BACKGROUND: Complex surgical procedures such as esophagectomy and gastrectomy for cancer are associated with substantial morbidity and mortality. The purpose of this study was to evaluate trends in postoperative morbidity, mortality, and associated failure-to-rescue (FTR), in patients who underwent a potentially curative resection for esophageal or gastric cancer in the Netherlands, and to investigate differences between the two groups. METHODS: All patients with esophageal or gastric cancer who underwent a potentially curative resection, registered in the Dutch Upper GI Cancer Audit (DUCA) between 2011 and 2014, were included. Primary outcomes were (major) postoperative complications, postoperative mortality and FTR. To investigate groups' effect on the outcomes of interest a mixed model was used. RESULTS: Overall, 2644 patients with esophageal cancer and 1584 patients with gastric cancer were included in this study.
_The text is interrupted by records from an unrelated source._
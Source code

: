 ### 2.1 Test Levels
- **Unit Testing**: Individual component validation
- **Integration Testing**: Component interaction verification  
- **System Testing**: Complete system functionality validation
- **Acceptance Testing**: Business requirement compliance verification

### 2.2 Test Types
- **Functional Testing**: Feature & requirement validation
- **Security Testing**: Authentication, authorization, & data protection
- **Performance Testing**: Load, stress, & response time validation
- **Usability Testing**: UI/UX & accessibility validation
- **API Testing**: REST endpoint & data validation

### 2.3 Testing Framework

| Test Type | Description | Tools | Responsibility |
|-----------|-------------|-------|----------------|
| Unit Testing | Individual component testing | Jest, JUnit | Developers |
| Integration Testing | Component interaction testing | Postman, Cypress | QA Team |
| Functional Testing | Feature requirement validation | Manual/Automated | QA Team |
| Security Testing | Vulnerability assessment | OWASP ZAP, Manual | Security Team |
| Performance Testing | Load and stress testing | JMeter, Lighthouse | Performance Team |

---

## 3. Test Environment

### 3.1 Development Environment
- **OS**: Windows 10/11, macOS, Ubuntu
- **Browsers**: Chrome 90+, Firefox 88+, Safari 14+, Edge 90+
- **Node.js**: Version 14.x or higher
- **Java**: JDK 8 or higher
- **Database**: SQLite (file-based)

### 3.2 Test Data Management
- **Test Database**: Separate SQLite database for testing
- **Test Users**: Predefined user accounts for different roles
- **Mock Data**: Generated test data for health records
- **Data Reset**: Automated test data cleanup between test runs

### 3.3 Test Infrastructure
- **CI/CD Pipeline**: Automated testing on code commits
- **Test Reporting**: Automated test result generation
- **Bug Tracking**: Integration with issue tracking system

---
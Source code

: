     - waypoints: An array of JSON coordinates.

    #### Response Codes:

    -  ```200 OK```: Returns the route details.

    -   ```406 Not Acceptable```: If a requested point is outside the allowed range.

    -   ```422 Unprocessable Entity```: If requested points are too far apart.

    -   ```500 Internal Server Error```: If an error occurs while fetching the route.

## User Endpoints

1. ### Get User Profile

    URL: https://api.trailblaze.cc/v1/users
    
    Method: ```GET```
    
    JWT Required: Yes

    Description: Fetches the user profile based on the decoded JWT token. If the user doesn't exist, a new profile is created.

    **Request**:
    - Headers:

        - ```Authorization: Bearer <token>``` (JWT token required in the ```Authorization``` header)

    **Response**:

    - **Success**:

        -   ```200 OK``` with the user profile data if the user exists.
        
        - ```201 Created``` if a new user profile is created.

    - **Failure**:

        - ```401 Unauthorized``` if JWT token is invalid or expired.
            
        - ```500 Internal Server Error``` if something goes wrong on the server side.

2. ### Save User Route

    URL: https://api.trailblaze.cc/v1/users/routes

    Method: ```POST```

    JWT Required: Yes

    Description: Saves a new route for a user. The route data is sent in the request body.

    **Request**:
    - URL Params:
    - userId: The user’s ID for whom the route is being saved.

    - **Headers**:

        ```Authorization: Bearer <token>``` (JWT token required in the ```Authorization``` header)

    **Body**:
In patients with gastric cancer, postoperative mortality (7.7% in 2011 vs. 3.8% in 2014) and FTR (38% in 2011 and 19% in 2014) decreased significantly over the years. The adjusted risk of developing a major postoperative complication was lower (OR 0.54; 95% CI 0.42-0.70), but the risk of FTR was higher (OR 1.85; 95% CI 1.05-3.27) in patients with gastric cancer compared to patients with esophageal cancer. CONCLUSION: Once a postoperative complication occurred, patients with gastric cancer were more likely to die compared to patients with esophageal cancer. Underlying mechanisms like patient selection, and differences in structure and organization of care should be investigated. Next to morbidity and mortality, failure-to-rescue should be considered as an important outcome measure after esophagogastric cancer resections.